Once the draw batches have been culled, they are submitted for rendering using DrawIndexedInstancedIndirect(). As is the case with indirect rendering, we have to submit draw calls for all the draw batches, even if all instances within it have been culled. Although the GPU cost for these “null” draws is fairly small, it is not neglibile. The CPU cost for these draws is the same as a any other draw call. As such, it is important to keep the number of draw batches low.

The solution I ended up using to mitigate this was to use a instance threshold for batching. Any asset that was re-used more than 32 times was considered for indirect rendering, all others fell back to using the old direct rendering codepath - essentially a hybrid solution.

The following shows some of the CPU perf gains achieved by going indirect.

Caveats

Despitve the above performance gains, and the relative simplicity of the technique, here are a few things that don’t work so well.

Unique Geometry - Since this technique groups instances by mesh and material for instancing, the mileage you get out of it is directly proportional to the number of instanced assets in view.

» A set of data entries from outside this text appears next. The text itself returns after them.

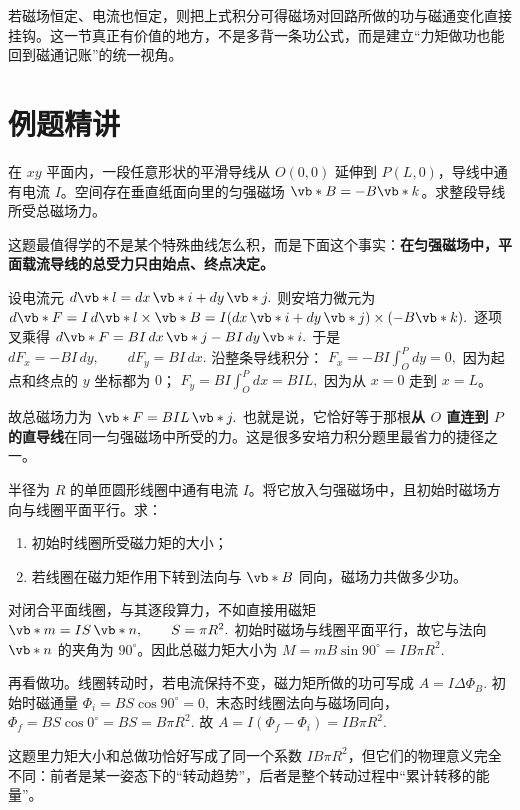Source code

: \documentclass[lang=cn,11pt]{elegantbook}
\begin{document}
\begin{remark}
若磁场恒定、电流也恒定，则把上式积分可得磁场对回路所做的功与磁通变化直接挂钩。这一节真正有价值的地方，不是多背一条功公式，而是建立“力矩做功也能回到磁通记账”的统一视角。
\end{remark}

\section{例题精讲}

\begin{exercise}[任意平面载流导线在匀强磁场中的总受力]
在 \(xy\) 平面内，一段任意形状的平滑导线从 \(O(0,0)\) 延伸到 \(P(L,0)\)，导线中通有电流 \(I\)。空间存在垂直纸面向里的匀强磁场 \(\vb*{B}=-B\vb*{k}\)。求整段导线所受总磁场力。
\end{exercise}

\begin{solution}
这题最值得学的不是某个特殊曲线怎么积，而是下面这个事实：\textbf{在匀强磁场中，平面载流导线的总受力只由始点、终点决定。}

设电流元
 \(d\vb*{l}=dx\,\vb*{i}+dy\,\vb*{j}.\) 
则安培力微元为
 \(d\vb*{F}=I\,d\vb*{l}\times \vb*{B} =I(dx\,\vb*{i}+dy\,\vb*{j})\times(-B\vb*{k}).\) 
逐项叉乘得
 \(d\vb*{F}=BI\,dx\,\vb*{j}-BI\,dy\,\vb*{i}.\) 
于是
 \(dF_x=-BI\,dy,\qquad dF_y=BI\,dx.\) 
沿整条导线积分：
 \(F_x=-BI\int_O^P dy=0,\) 
因为起点和终点的 \(y\) 坐标都为 \(0\)；
 \(F_y=BI\int_O^P dx=BIL,\) 
因为从 \(x=0\) 走到 \(x=L\)。

故总磁场力为
 \(\vb*{F}=BIL\,\vb*{j}.\) 
也就是说，它恰好等于那根\textbf{从 \(O\) 直连到 \(P\) 的直导线}在同一匀强磁场中所受的力。这是很多安培力积分题里最省力的捷径之一。
\end{solution}

\begin{exercise}[圆形线圈在匀强磁场中的力矩与做功]
半径为 \(R\) 的单匝圆形线圈中通有电流 \(I\)。将它放入匀强磁场中，且初始时磁场方向与线圈平面平行。求：
\begin{enumerate}
 \item 初始时线圈所受磁力矩的大小；
 \item 若线圈在磁力矩作用下转到法向与 \(\vb*{B}\) 同向，磁场力共做多少功。
\end{enumerate}
\end{exercise}

\begin{solution}
对闭合平面线圈，与其逐段算力，不如直接用磁矩
 \(\vb*{m}=IS\,\vb*{n}, \qquad S=\pi R^2.\) 
初始时磁场与线圈平面平行，故它与法向 \(\vb*{n}\) 的夹角为 \(90^\circ\)。因此总磁力矩大小为
 \(M=mB\sin 90^\circ =IB\pi R^2.\) 

再看做功。线圈转动时，若电流保持不变，磁力矩所做的功可写成
 \(A=I\Delta\Phi_B.\) 
初始时磁通量
 \(\Phi_i=BS\cos 90^\circ=0,\) 
末态时线圈法向与磁场同向，
 \(\Phi_f=BS\cos 0^\circ=BS=B\pi R^2.\) 
故
 \(A=I(\Phi_f-\Phi_i)=IB\pi R^2.\) 

这题里力矩大小和总做功恰好写成了同一个系数 \(IB\pi R^2\)，但它们的物理意义完全不同：前者是某一姿态下的“转动趋势”，后者是整个转动过程中“累计转移的能量”。
\end{solution}
\end{document}
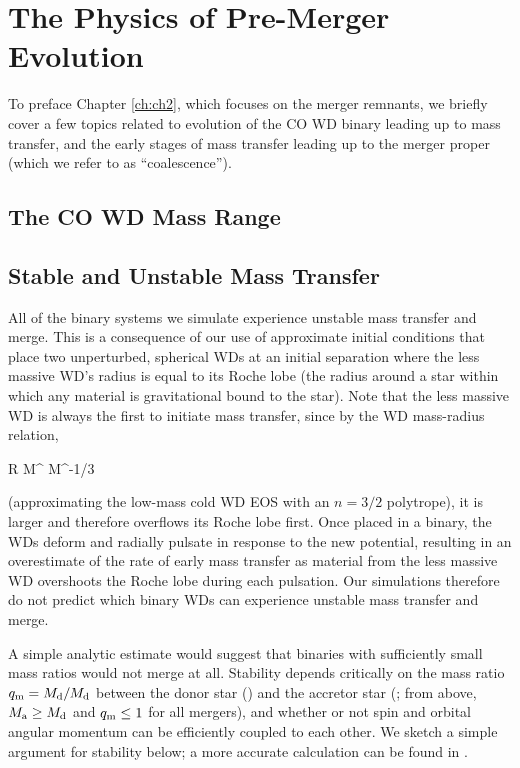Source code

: \section{The Physics of Pre-Merger Evolution}

To preface Chapter \ref{ch:ch2}, which focuses on the merger remnants, we briefly cover a few topics related to evolution of the CO WD binary leading up to mass transfer, and the early stages of mass transfer leading up to the merger proper (which we refer to as ``coalescence'').

\subsection{The CO WD Mass Range}

\subsection{Stable and Unstable Mass Transfer}
\label{ssec:stable_mass_transfer}


All of the binary systems we simulate experience unstable mass transfer and merge.  This is a consequence of our use of approximate initial conditions that place two unperturbed, spherical WDs at an initial separation where the less massive WD's radius is equal to its Roche lobe (the radius around a star within which any material is gravitational bound to the star).  Note that the less massive WD is always the first to initiate mass transfer, since by the WD mass-radius relation,

\eqbegin
R \propto M^{} \approx M^{-1/3}
\label{eq:c1_massradiusrelation}
\eqend

\noindent (approximating the low-mass cold WD EOS with an $n = 3/2$ polytrope), it is larger and therefore overflows its Roche lobe first.  Once placed in a binary, the WDs deform and radially pulsate in response to the new potential, resulting in an overestimate of the rate of early mass transfer as material from the less massive WD overshoots the Roche lobe during each pulsation.  Our simulations therefore do not predict which binary WDs can experience unstable mass transfer and merge.

A simple analytic estimate would suggest that binaries with sufficiently small mass ratios would not merge at all.  Stability depends critically on the mass ratio $\qm = \Md/\Md$ between the donor star (\Md) and the accretor star (\Ma; from above, $\Ma \geq \Md$ and $\qm \leq 1$ for all mergers), and whether or not spin and orbital angular momentum can be efficiently coupled to each other.  We sketch a simple argument for stability below; a more accurate calculation can be found in \citep{marsns04}.

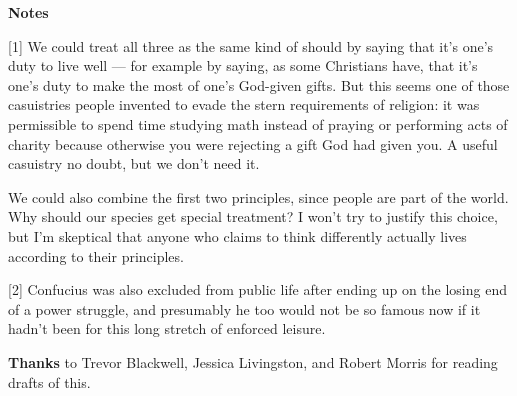\textbf{Notes}

[1] We could treat all three as the same kind of should by
                  saying that it's one's duty to live well --- for example
                  by saying, as some Christians have, that it's one's duty to
                  make the most of one's God-given gifts. But this seems one of
                  those casuistries people invented to evade the stern
                  requirements of religion: it was permissible to spend time
                  studying math instead of praying or performing acts of charity
                  because otherwise you were rejecting a gift God had given you.
                  A useful casuistry no doubt, but we don't need it.

We
                  could also combine the first two principles, since people are
                  part of the world. Why should our species get special
                  treatment? I won't try to justify this choice, but I'm
                  skeptical that anyone who claims to think differently actually
                  lives according to their principles.

[2] Confucius was also excluded from public life after ending
                  up on the losing end of a power struggle, and presumably he
                  too would not be so famous now if it hadn't been for this long
                  stretch of enforced leisure.



\textbf{Thanks} to Trevor Blackwell, Jessica Livingston, and
                    Robert Morris for reading drafts of this.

It will not work well with scenes made up of a lot of unique assets.
LODs - Although LODs can be supported by this technique by creating separate draw batches for each mesh LOD and culling them based on distance, doing so can double or triple the number of draw batches to be submitted each frame which increases the baseline cost. Our solution was to not use artist-authored LODs but instead, procedurally disable stuff in the culling pass based on distance such as vertex movement due to wind, etc. When doing that, it becomes important to do a depth prepass and force early Z to keep shading costs down in the base color/lighting pass.

Conclusion

Because draw submission and culling are offloaded to the GPU, the GPU has to be able to take on the additional work. The choice to not use LODs created extra GPU work as well. However, this was fine for our case because we were severely CPU limited by a single render thread, and the GPU utilization was poor as seen through GPUView. Going from a CPU-limited case to a GPU-limited one was a good trade-off for us, particularly because the CPU workload can be erratic - being GPU-bound offered more consistent and better framerates.

If the above constraints are acceptable, this can be a viable technique to using indirect rendering and instancing to optimize CPU time spent in rendering and push more detail. Thanks to @DrGr4f1x for his contribution on this, specially on the culling shaders.